Return only the final portion of the entries: the line with "## Exporting to Multiple Formats" and every line after it, each one exact.

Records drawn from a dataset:
BEGIN
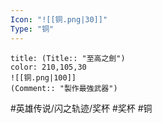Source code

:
 ```yaml
---
Icon: "![[铜.png|30]]"
Type: "铜"
---
```

```ad-ed-sen-1-brozen
title: (Title:: "至高之劍")
color: 210,105,30
![[铜.png|100]]
(Comment:: "製作最強武器")
```

#英雄传说/闪之轨迹/奖杯  #奖杯 #铜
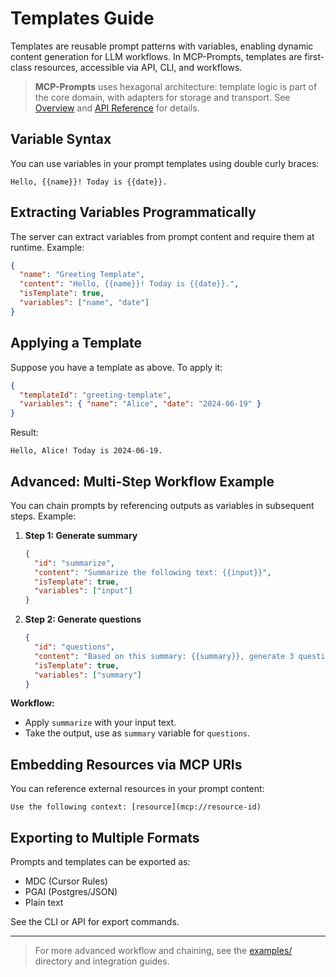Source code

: # Templates Guide

Templates are reusable prompt patterns with variables, enabling dynamic content generation for LLM workflows. In MCP-Prompts, templates are first-class resources, accessible via API, CLI, and workflows.

> **MCP-Prompts** uses hexagonal architecture: template logic is part of the core domain, with adapters for storage and transport. See [Overview](00-overview.md) and [API Reference](04-api-reference.md) for details.

## Variable Syntax

You can use variables in your prompt templates using double curly braces:

```text
Hello, {{name}}! Today is {{date}}.
```

## Extracting Variables Programmatically

The server can extract variables from prompt content and require them at runtime. Example:

```json
{
  "name": "Greeting Template",
  "content": "Hello, {{name}}! Today is {{date}}.",
  "isTemplate": true,
  "variables": ["name", "date"]
}
```

## Applying a Template

Suppose you have a template as above. To apply it:

```json
{
  "templateId": "greeting-template",
  "variables": { "name": "Alice", "date": "2024-06-19" }
}
```

Result:

```
Hello, Alice! Today is 2024-06-19.
```

## Advanced: Multi-Step Workflow Example

You can chain prompts by referencing outputs as variables in subsequent steps. Example:

1. **Step 1: Generate summary**
   ```json
   {
     "id": "summarize",
     "content": "Summarize the following text: {{input}}",
     "isTemplate": true,
     "variables": ["input"]
   }
   ```
2. **Step 2: Generate questions**
   ```json
   {
     "id": "questions",
     "content": "Based on this summary: {{summary}}, generate 3 questions.",
     "isTemplate": true,
     "variables": ["summary"]
   }
   ```

**Workflow:**

- Apply `summarize` with your input text.
- Take the output, use as `summary` variable for `questions`.

## Embedding Resources via MCP URIs

You can reference external resources in your prompt content:

```text
Use the following context: [resource](mcp://resource-id)
```

## Exporting to Multiple Formats

Prompts and templates can be exported as:

- MDC (Cursor Rules)
- PGAI (Postgres/JSON)
- Plain text

See the CLI or API for export commands.

---

> For more advanced workflow and chaining, see the [examples/](../examples/) directory and integration guides.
END
(Result below):
## Exporting to Multiple Formats

Prompts and templates can be exported as:

- MDC (Cursor Rules)
- PGAI (Postgres/JSON)
- Plain text

See the CLI or API for export commands.

---

> For more advanced workflow and chaining, see the [examples/](../examples/) directory and integration guides.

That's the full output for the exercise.